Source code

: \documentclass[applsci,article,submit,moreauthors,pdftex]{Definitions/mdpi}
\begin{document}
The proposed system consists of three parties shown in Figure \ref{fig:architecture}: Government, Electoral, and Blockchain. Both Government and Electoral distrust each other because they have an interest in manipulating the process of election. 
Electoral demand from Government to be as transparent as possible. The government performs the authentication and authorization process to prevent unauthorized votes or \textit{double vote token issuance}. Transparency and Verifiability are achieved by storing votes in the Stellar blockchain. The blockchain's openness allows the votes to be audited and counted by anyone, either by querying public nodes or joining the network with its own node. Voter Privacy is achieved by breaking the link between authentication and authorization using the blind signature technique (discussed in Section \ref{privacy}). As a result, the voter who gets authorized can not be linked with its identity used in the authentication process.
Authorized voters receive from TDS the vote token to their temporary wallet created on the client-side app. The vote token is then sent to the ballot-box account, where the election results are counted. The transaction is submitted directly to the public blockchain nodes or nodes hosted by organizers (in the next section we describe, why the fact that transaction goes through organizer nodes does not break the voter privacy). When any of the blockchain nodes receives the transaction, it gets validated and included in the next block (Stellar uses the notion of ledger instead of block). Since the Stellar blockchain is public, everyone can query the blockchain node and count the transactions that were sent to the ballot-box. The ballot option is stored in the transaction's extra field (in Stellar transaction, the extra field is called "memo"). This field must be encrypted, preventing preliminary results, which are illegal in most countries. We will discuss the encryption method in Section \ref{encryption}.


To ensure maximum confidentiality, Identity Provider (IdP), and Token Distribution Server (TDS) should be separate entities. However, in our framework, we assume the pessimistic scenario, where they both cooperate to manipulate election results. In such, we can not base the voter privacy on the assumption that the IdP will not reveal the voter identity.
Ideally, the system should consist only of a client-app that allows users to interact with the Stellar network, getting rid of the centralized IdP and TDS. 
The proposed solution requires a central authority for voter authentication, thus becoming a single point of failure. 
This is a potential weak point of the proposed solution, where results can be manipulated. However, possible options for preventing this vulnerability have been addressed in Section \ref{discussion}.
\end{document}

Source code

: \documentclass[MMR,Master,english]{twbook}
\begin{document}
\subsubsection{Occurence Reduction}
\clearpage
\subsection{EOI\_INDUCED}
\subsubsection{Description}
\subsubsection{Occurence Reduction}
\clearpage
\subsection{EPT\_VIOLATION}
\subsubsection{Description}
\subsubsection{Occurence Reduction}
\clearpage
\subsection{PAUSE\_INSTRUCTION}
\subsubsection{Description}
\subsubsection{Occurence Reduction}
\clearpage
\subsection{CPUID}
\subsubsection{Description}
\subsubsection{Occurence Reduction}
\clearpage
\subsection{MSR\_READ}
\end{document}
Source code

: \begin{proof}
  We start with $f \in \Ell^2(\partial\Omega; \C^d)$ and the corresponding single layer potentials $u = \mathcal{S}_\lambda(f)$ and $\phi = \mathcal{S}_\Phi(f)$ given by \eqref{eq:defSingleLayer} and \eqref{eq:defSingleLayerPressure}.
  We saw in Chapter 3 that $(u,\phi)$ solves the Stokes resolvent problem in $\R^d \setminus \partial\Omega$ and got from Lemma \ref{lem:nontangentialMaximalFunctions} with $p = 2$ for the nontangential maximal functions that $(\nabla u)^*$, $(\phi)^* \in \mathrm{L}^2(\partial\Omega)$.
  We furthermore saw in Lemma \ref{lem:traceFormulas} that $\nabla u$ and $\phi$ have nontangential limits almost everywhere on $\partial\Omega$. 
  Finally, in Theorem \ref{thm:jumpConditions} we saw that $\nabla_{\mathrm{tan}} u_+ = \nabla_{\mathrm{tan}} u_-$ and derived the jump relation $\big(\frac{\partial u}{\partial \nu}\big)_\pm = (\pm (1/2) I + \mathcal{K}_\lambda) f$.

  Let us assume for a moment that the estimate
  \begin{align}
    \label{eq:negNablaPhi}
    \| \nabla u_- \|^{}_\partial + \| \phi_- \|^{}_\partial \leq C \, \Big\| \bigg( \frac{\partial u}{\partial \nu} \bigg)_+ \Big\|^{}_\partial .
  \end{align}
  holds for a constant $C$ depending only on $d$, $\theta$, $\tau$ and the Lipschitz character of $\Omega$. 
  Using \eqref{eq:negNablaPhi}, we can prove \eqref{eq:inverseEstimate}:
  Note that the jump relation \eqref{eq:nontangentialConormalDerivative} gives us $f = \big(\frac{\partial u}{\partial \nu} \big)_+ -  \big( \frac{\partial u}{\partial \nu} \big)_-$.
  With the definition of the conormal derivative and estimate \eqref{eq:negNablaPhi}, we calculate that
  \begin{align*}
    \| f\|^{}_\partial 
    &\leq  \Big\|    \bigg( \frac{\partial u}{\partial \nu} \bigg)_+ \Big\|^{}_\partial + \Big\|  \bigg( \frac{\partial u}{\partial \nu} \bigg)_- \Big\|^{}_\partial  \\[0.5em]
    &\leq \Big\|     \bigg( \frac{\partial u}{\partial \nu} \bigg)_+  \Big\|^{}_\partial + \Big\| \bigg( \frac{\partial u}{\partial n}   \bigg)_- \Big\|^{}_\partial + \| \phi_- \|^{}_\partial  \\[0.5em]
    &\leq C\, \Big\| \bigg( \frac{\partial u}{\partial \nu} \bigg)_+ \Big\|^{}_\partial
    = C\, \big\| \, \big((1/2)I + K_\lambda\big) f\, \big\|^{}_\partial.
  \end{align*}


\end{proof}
########
Take the listing from its first line to the line containing "The proposed system". Reproduce those lines exactly and nothing else.

Source code

: \documentclass[applsci,article,submit,moreauthors,pdftex]{Definitions/mdpi}
\begin{document}
The proposed system consists of three parties shown in Figure \ref{fig:architecture}: Government, Electoral, and Blockchain. Both Government and Electoral distrust each other because they have an interest in manipulating the process of election. 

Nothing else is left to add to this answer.